My first recommendation is get off social media or at least severely strict your exposure to it. If Instagram or Facebook is exacerbating the situation then the obvious solution is to take a break from it. Make it less of a temptation by removing the app from your phone, that way at least it’s not instantly accessible. Also set time limits for social media. Don’t go on social media when you’re bored or sad, looking for an immediate escape from your surrounding realities.

Why do you use social media? To keep in touch with family and friends? Then call or write them instead. When I get a phone call from a friend I know they are really thinking about me and want to genuinely know how I’ve been.
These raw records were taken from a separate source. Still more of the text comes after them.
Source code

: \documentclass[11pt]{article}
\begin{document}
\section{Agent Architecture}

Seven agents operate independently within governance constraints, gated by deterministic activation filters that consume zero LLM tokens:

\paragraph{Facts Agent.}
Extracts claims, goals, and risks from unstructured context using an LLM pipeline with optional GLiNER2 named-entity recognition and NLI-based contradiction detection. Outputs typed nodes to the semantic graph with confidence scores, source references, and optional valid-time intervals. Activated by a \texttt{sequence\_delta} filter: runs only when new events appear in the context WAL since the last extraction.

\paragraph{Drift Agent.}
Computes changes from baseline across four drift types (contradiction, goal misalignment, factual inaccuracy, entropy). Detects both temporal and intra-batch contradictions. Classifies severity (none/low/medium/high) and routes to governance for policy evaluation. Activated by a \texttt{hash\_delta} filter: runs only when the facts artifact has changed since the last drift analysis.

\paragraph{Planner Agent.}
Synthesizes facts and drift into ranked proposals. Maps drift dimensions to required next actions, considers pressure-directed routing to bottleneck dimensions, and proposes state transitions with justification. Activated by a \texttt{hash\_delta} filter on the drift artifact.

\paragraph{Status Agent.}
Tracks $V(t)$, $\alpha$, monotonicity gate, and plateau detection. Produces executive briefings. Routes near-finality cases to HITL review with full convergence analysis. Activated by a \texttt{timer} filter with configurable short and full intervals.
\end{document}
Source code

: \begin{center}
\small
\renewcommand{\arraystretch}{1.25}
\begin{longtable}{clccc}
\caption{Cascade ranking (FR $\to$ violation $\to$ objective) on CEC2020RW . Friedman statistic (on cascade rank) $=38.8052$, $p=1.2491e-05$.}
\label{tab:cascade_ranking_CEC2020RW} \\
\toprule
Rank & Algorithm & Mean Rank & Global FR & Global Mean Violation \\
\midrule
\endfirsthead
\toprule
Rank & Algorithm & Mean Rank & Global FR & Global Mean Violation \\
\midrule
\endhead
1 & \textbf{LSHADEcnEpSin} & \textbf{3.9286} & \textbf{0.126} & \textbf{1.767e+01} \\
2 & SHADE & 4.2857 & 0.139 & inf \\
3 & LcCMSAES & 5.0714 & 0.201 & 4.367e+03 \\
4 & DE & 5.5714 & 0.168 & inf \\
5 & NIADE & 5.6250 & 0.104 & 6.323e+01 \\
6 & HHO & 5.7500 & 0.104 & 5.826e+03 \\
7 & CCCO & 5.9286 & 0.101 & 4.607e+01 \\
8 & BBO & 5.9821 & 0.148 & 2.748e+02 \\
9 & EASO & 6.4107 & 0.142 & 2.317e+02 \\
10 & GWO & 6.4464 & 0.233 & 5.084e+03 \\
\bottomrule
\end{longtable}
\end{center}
It means so much more than a simple “like” on a post or a picture I’ve shared online.

I wonder if it’s not so much envy that you’re really struggling with, especially if you aren’t typically an envious person. Maybe the cause of your concern isn’t envy; the envy is a result of something else.  

Being a new mom can be isolating, especially if you’re young and your friends are childless and single. When I had my son I was three states away from any family and new to the neighborhood. All my friends lived on the internet, meaning that my only interactions with them were solely through social media. I was also a stay-at-home for the first year and a half of my son’s life, and I would go days without speaking to another adult. I was lonely and often turned to unhealthy ways to manage this, like food and excessive social media.




Read more:
Inventing a “Ministry of Succor”: Helping Young Moms Who Struggle

The thing is, cultivating relationships online prevented me from seeking out connections with people in real life. So I’d feel even more isolated and lonely which in turn made me spend more time on social media, which made me feel lonelier … and so the cycle went. All of this made me feel bad about myself, and the “happy, perfect, pictures” of others just made me feel more isolated, and resentful, which made me feel even worse, because I didn’t want to resent anyone.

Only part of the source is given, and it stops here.